Segment Start: Extracted records
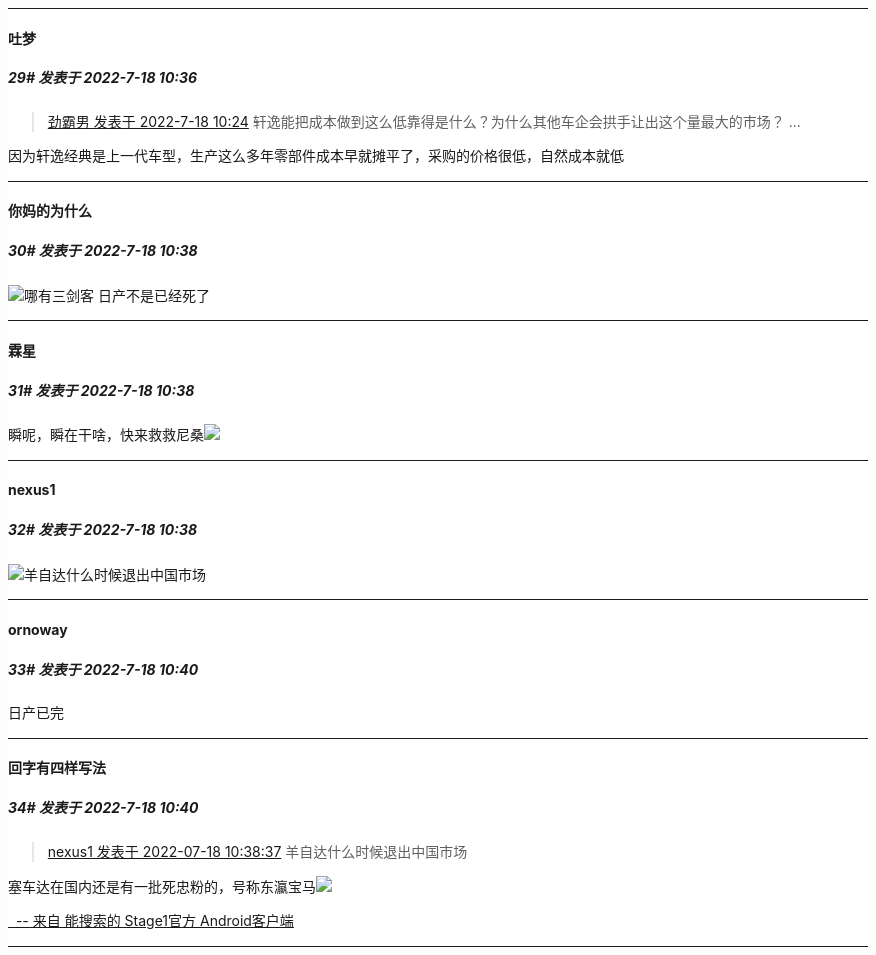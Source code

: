 *****

####  吐梦  
##### 29#       发表于 2022-7-18 10:36

<blockquote><a href="httphttps://bbs.saraba1st.com/2b/forum.php?mod=redirect&amp;goto=findpost&amp;pid=56691531&amp;ptid=2081768" target="_blank">劲霸男 发表于 2022-7-18 10:24</a>
轩逸能把成本做到这么低靠得是什么？为什么其他车企会拱手让出这个量最大的市场？ ...</blockquote>
因为轩逸经典是上一代车型，生产这么多年零部件成本早就摊平了，采购的价格很低，自然成本就低

*****

####  你妈的为什么  
##### 30#       发表于 2022-7-18 10:38

<img src="https://static.saraba1st.com/image/smiley/face2017/067.png" referrerpolicy="no-referrer">哪有三剑客 日产不是已经死了



*****

####  霖星  
##### 31#       发表于 2022-7-18 10:38

瞬呢，瞬在干啥，快来救救尼桑<img src="https://static.saraba1st.com/image/smiley/face2017/037.png" referrerpolicy="no-referrer">

*****

####  nexus1  
##### 32#       发表于 2022-7-18 10:38

<img src="https://static.saraba1st.com/image/smiley/face2017/037.png" referrerpolicy="no-referrer">羊自达什么时候退出中国市场

*****

####  ornoway  
##### 33#       发表于 2022-7-18 10:40

日产已完

*****

####  回字有四样写法  
##### 34#       发表于 2022-7-18 10:40

<blockquote><a href="httphttps://bbs.saraba1st.com/2b/forum.php?mod=redirect&amp;goto=findpost&amp;pid=56691743&amp;ptid=2081768" target="_blank">nexus1 发表于 2022-07-18 10:38:37</a>
羊自达什么时候退出中国市场</blockquote>塞车达在国内还是有一批死忠粉的，号称东瀛宝马<img src="https://static.saraba1st.com/image/smiley/face2017/053.png" referrerpolicy="no-referrer">

[  -- 来自 能搜索的 Stage1官方 Android客户端](https://www.coolapk.com/apk/140634)

*****
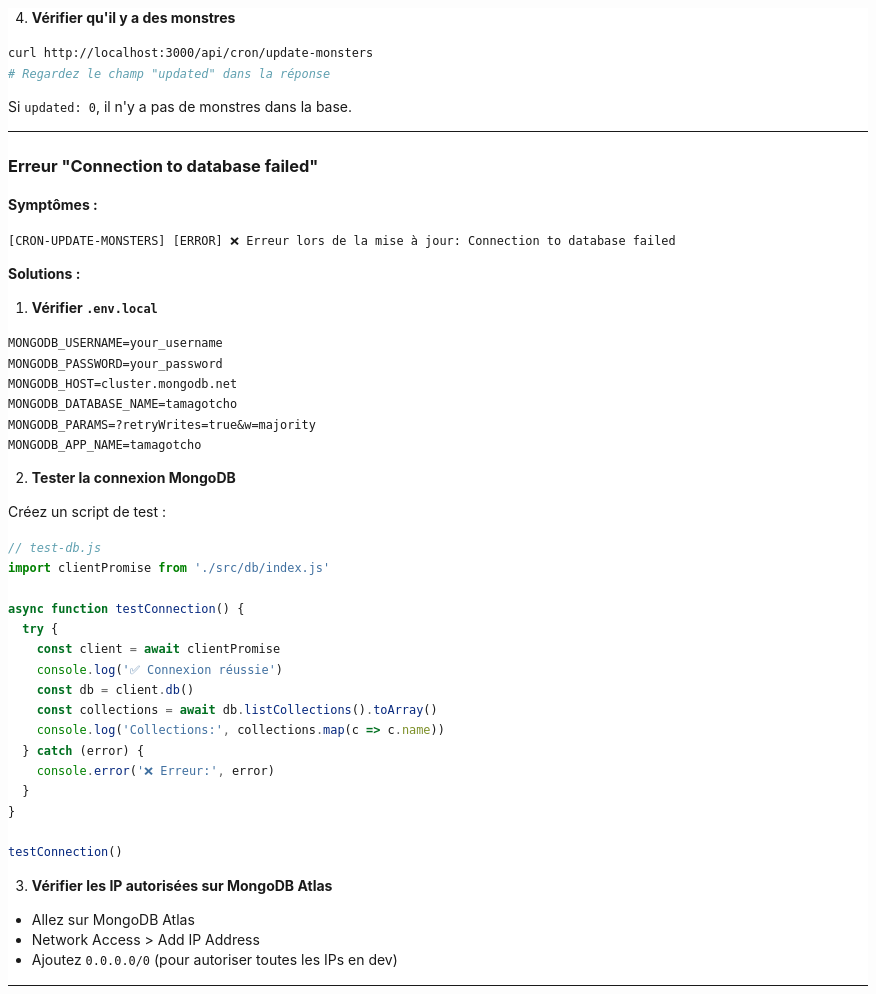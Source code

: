 4. **Vérifier qu'il y a des monstres**

```bash
curl http://localhost:3000/api/cron/update-monsters
# Regardez le champ "updated" dans la réponse
```

Si `updated: 0`, il n'y a pas de monstres dans la base.

---

### Erreur "Connection to database failed"

**Symptômes :**
```
[CRON-UPDATE-MONSTERS] [ERROR] ❌ Erreur lors de la mise à jour: Connection to database failed
```

**Solutions :**

1. **Vérifier `.env.local`**

```env
MONGODB_USERNAME=your_username
MONGODB_PASSWORD=your_password
MONGODB_HOST=cluster.mongodb.net
MONGODB_DATABASE_NAME=tamagotcho
MONGODB_PARAMS=?retryWrites=true&w=majority
MONGODB_APP_NAME=tamagotcho
```

2. **Tester la connexion MongoDB**

Créez un script de test :
```javascript
// test-db.js
import clientPromise from './src/db/index.js'

async function testConnection() {
  try {
    const client = await clientPromise
    console.log('✅ Connexion réussie')
    const db = client.db()
    const collections = await db.listCollections().toArray()
    console.log('Collections:', collections.map(c => c.name))
  } catch (error) {
    console.error('❌ Erreur:', error)
  }
}

testConnection()
```

3. **Vérifier les IP autorisées sur MongoDB Atlas**

- Allez sur MongoDB Atlas
- Network Access > Add IP Address
- Ajoutez `0.0.0.0/0` (pour autoriser toutes les IPs en dev)

---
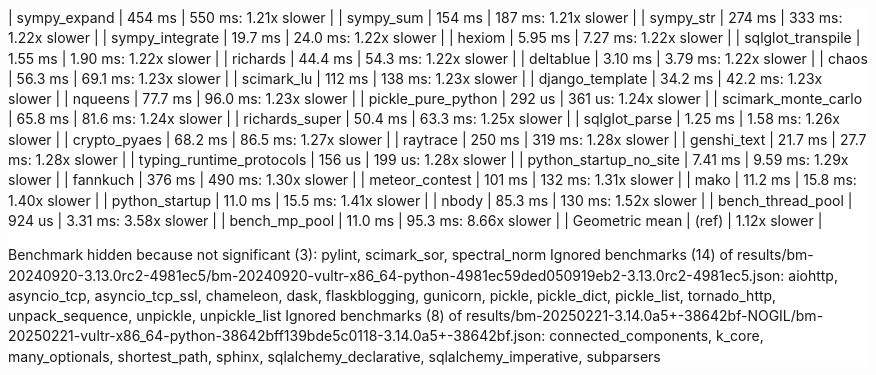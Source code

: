 | sympy_expand               | 454 ms                                                                 | 550 ms: 1.21x slower                                                   |
| sympy_sum                  | 154 ms                                                                 | 187 ms: 1.21x slower                                                   |
| sympy_str                  | 274 ms                                                                 | 333 ms: 1.22x slower                                                   |
| sympy_integrate            | 19.7 ms                                                                | 24.0 ms: 1.22x slower                                                  |
| hexiom                     | 5.95 ms                                                                | 7.27 ms: 1.22x slower                                                  |
| sqlglot_transpile          | 1.55 ms                                                                | 1.90 ms: 1.22x slower                                                  |
| richards                   | 44.4 ms                                                                | 54.3 ms: 1.22x slower                                                  |
| deltablue                  | 3.10 ms                                                                | 3.79 ms: 1.22x slower                                                  |
| chaos                      | 56.3 ms                                                                | 69.1 ms: 1.23x slower                                                  |
| scimark_lu                 | 112 ms                                                                 | 138 ms: 1.23x slower                                                   |
| django_template            | 34.2 ms                                                                | 42.2 ms: 1.23x slower                                                  |
| nqueens                    | 77.7 ms                                                                | 96.0 ms: 1.23x slower                                                  |
| pickle_pure_python         | 292 us                                                                 | 361 us: 1.24x slower                                                   |
| scimark_monte_carlo        | 65.8 ms                                                                | 81.6 ms: 1.24x slower                                                  |
| richards_super             | 50.4 ms                                                                | 63.3 ms: 1.25x slower                                                  |
| sqlglot_parse              | 1.25 ms                                                                | 1.58 ms: 1.26x slower                                                  |
| crypto_pyaes               | 68.2 ms                                                                | 86.5 ms: 1.27x slower                                                  |
| raytrace                   | 250 ms                                                                 | 319 ms: 1.28x slower                                                   |
| genshi_text                | 21.7 ms                                                                | 27.7 ms: 1.28x slower                                                  |
| typing_runtime_protocols   | 156 us                                                                 | 199 us: 1.28x slower                                                   |
| python_startup_no_site     | 7.41 ms                                                                | 9.59 ms: 1.29x slower                                                  |
| fannkuch                   | 376 ms                                                                 | 490 ms: 1.30x slower                                                   |
| meteor_contest             | 101 ms                                                                 | 132 ms: 1.31x slower                                                   |
| mako                       | 11.2 ms                                                                | 15.8 ms: 1.40x slower                                                  |
| python_startup             | 11.0 ms                                                                | 15.5 ms: 1.41x slower                                                  |
| nbody                      | 85.3 ms                                                                | 130 ms: 1.52x slower                                                   |
| bench_thread_pool          | 924 us                                                                 | 3.31 ms: 3.58x slower                                                  |
| bench_mp_pool              | 11.0 ms                                                                | 95.3 ms: 8.66x slower                                                  |
| Geometric mean             | (ref)                                                                  | 1.12x slower                                                           |

Benchmark hidden because not significant (3): pylint, scimark_sor, spectral_norm
Ignored benchmarks (14) of results/bm-20240920-3.13.0rc2-4981ec5/bm-20240920-vultr-x86_64-python-4981ec59ded050919eb2-3.13.0rc2-4981ec5.json: aiohttp, asyncio_tcp, asyncio_tcp_ssl, chameleon, dask, flaskblogging, gunicorn, pickle, pickle_dict, pickle_list, tornado_http, unpack_sequence, unpickle, unpickle_list
Ignored benchmarks (8) of results/bm-20250221-3.14.0a5+-38642bf-NOGIL/bm-20250221-vultr-x86_64-python-38642bff139bde5c0118-3.14.0a5+-38642bf.json: connected_components, k_core, many_optionals, shortest_path, sphinx, sqlalchemy_declarative, sqlalchemy_imperative, subparsers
Segment End: Extracted records
Task brief: Working from the material above, retype exactly the lines from the one with "24.0 ms: 1.22x" through the one with "138 ms: 1.23x", both included, and only those lines.

Response box:
| sympy_integrate            | 19.7 ms                                                                | 24.0 ms: 1.22x slower                                                  |
| hexiom                     | 5.95 ms                                                                | 7.27 ms: 1.22x slower                                                  |
| sqlglot_transpile          | 1.55 ms                                                                | 1.90 ms: 1.22x slower                                                  |
| richards                   | 44.4 ms                                                                | 54.3 ms: 1.22x slower                                                  |
| deltablue                  | 3.10 ms                                                                | 3.79 ms: 1.22x slower                                                  |
| chaos                      | 56.3 ms                                                                | 69.1 ms: 1.23x slower                                                  |
| scimark_lu                 | 112 ms                                                                 | 138 ms: 1.23x slower                                                   |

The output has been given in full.